Carl Perkins, Elvis Presley, Gene Vincent ve Jerry Lee Lewis gibi isimlerin 60 yıl önce dünyaya getirdiği rockabilly türüne yeniden hayat veren Imelda May, “Bu albümde ninniler yok,” diyor. Gerçekten de yok. Son albümü Tribal (2014) bulabileceğiniz en esaslı rock ‘n’ roll albümlerinden biri. Dublin’in arka sokaklarından gelen bir kadından cesurca bir 21. yüzyıl tekmesi.
Imelda May, rockabilly’nin retro sound’una ağabeyinin Elvis Presley, Eddie Cochran ve Gene Vincent kasetleriyle daha küçük bir kız çocuğuyken kapıldı. Sonraları Top of the Pops programında gördüğü Ian Dury ve Adam Ant ile büyülendi. “Onların ürkütücülüğünü sevdim. The Specials “Ghost Town” şarkısını söylerken dehşete düştüğümü hatırlıyorum. O heyecana, tedirginliğin ve eğlencenin birliğine kapılmıştım.”
Imelda May’in hayat düsturu yeni single’ının da adı: “It’s Good To Be Alive”. “Bu şarkıyı bebeğimi doğurduktan sonraki gün sabahın erken saatlerinde yazdım,” diyor. “Uykusuz ve bitkindim. Pencereden dışarıya baktım, güneşin doğuşunu izledim ve şöyle düşündüm: Tanrım, hayatta olmak güzel!”
Diğer şarkılarının isimleri de Imelda May’in yaşama sevincini özetliyor. “I Wanna Dance”. “Wicked Way”. “Wild Woman”. Bilhassa sonuncu, nakaratıyla: “There’s a wild woman livin’ inside of me / A wicked, wicked wild woman, dyin’ to be free.

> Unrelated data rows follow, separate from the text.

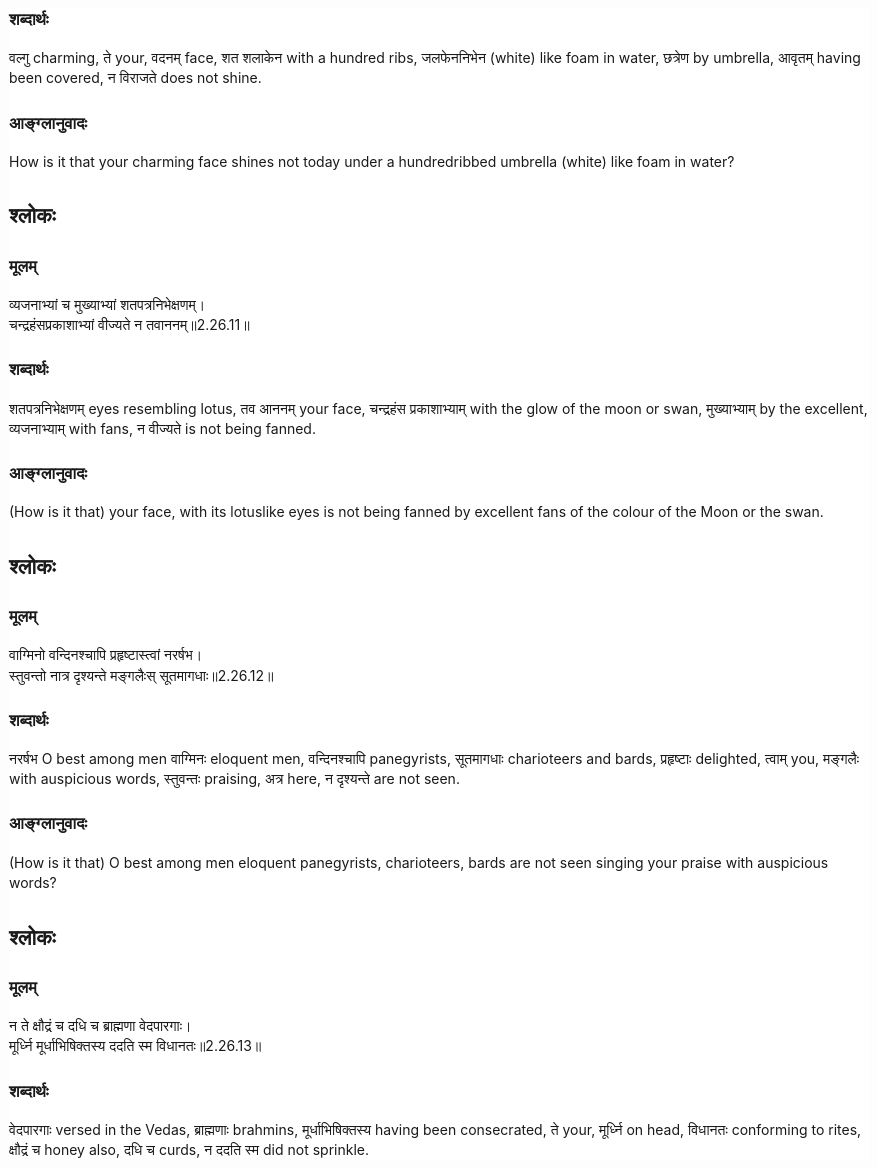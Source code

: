 ### शब्दार्थः
वल्गु charming, ते your, वदनम् face, शत शलाकेन with a hundred ribs, जलफेननिभेन (white) like foam in water, छत्रेण by umbrella, आवृतम् having been covered, न विराजते does not shine.

### आङ्ग्लानुवादः
How is it that your charming face shines not today under a hundredribbed umbrella (white) like foam in water?



## श्लोकः
### मूलम्
व्यजनाभ्यां च मुख्याभ्यां शतपत्रनिभेक्षणम्।  
चन्द्रहंसप्रकाशाभ्यां वीज्यते न तवाननम्॥2.26.11॥

### शब्दार्थः
शतपत्रनिभेक्षणम् eyes resembling lotus, तव आननम् your face, चन्द्रहंस प्रकाशाभ्याम् with the glow of the moon or swan, मुख्याभ्याम् by the excellent, व्यजनाभ्याम् with fans, न वीज्यते is not being fanned.

### आङ्ग्लानुवादः
(How is it that) your face, with its lotuslike eyes is not being fanned by excellent fans of the colour of the Moon or the swan.



## श्लोकः
### मूलम्
वाग्मिनो वन्दिनश्चापि प्रहृष्टास्त्वां नरर्षभ।  
स्तुवन्तो नात्र दृश्यन्ते मङ्गलैःस् सूतमागधाः॥2.26.12॥

### शब्दार्थः
नरर्षभ O best among men वाग्मिनः eloquent men, वन्दिनश्चापि panegyrists, सूतमागधाः charioteers and bards, प्रहृष्टाः delighted, त्वाम् you, मङ्गलैः with auspicious words, स्तुवन्तः praising, अत्र here, न दृश्यन्ते are not seen.

### आङ्ग्लानुवादः
(How is it that) O best among men eloquent panegyrists, charioteers, bards are not seen singing your praise with auspicious words?



## श्लोकः
### मूलम्
न ते क्षौद्रं च दधि च ब्राह्मणा वेदपारगाः।  
मूर्ध्नि मूर्धाभिषिक्तस्य ददति स्म विधानतः॥2.26.13॥

### शब्दार्थः
वेदपारगाः versed in the Vedas, ब्राह्मणाः brahmins, मूर्धाभिषिक्तस्य having been consecrated,   ते your, मूर्ध्नि on head, विधानतः conforming to rites, क्षौद्रं च honey also, दधि च curds, न ददति स्म did not sprinkle.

Onun kahramanları popüler müziğin her köşesinden çıkıyor. 1950’lerin şarkıcıları Sister Rosetta Tharp eve Wynona Carr, rockabilly kraliçesi Wanda Jackson, country yıldızları Patsy Cline ile Dolly Parton ve bir dizi rock ve pop ikonu: Joan Jett, Patti Smith, Debbie Harry, Chrissie Hynde. Hepsinin tek bir ortak özelliği var. “Güçlü kadınlar,” diyerek gülümsüyor Imelda May. “Benim gibi güçlü kadınlar.”
* Bu yazı, daha önce 22. İstanbul Caz Festivali dergisinde yayımlandı.